Turkish operator Turkcell lodged a $4.2 billion lawsuit in South Africa accusing MTN of “corruption and bribery” that caused it to lose business in Iran, according to Reuters.
Turkcell claimed MTN, its former CEO and chairman Phuthuma Nhleko and former executive Irene Charnley “acted wrongfully” and interfered with Turkcell’s relationship with the Iranian government.
In papers filed with the South Gauteng High Court in Johannesburg, and seen by Reuters, Turkcell said MTN’s interference included “promises of bribes and the bestowing of gifts and favours to Iranian and South African Government officials”.
The Turkish operator group also alleged that MTN promised to influence the South African government on a vote in the International Atomic Energy Agency regarding Iran’s nuclear programme.
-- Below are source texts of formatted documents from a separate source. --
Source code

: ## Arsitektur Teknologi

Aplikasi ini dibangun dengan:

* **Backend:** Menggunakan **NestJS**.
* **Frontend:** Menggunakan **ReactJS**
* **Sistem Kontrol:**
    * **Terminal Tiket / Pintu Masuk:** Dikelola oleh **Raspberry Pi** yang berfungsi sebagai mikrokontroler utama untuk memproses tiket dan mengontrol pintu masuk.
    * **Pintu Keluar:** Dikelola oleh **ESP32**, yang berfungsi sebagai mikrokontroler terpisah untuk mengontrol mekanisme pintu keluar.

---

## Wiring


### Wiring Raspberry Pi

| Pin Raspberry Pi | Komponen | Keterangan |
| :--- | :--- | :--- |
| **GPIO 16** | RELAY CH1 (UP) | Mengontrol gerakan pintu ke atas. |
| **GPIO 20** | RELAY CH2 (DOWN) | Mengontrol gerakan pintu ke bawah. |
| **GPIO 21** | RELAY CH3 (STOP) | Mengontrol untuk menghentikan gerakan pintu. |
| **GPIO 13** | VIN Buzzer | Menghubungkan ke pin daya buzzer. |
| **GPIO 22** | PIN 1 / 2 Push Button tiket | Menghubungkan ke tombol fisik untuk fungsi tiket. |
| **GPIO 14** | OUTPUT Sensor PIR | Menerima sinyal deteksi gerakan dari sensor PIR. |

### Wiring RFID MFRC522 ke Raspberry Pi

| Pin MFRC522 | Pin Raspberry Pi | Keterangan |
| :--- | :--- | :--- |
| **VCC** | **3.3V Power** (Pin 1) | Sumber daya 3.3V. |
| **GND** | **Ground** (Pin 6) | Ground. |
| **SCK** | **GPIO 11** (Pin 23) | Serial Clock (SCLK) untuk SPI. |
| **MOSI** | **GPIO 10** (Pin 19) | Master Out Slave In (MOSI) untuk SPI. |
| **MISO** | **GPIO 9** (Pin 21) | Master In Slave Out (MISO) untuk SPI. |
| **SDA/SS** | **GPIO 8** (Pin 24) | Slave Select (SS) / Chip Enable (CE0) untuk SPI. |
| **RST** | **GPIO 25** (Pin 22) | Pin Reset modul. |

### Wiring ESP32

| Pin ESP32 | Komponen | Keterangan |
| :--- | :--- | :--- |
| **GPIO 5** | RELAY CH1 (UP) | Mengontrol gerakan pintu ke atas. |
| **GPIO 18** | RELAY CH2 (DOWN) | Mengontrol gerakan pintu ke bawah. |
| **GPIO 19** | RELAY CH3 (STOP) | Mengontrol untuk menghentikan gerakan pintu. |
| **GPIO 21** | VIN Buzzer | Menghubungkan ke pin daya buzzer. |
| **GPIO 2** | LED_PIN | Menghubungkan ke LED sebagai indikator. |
MTN told Reuters in a statement: “Although we don’t have details of the case, MTN continues to believe that there is no legal merit to Turkcell’s claim and will accordingly oppose it.”
Turkcell filed a similar suit in the US in April 2012 alleging MTN used bribery and wrongful influence to win a mobile licence in Iran that was first awarded to the Turkish operator.
However, the case was dropped in May of that year after the US Supreme Court ruled on an unrelated case that it did not have jurisdiction when two foreign firms were disputing something that took place outside the US.
The South African company rejected Turkcell’s allegations and initiated an investigation that found them to be untrue in February 2013.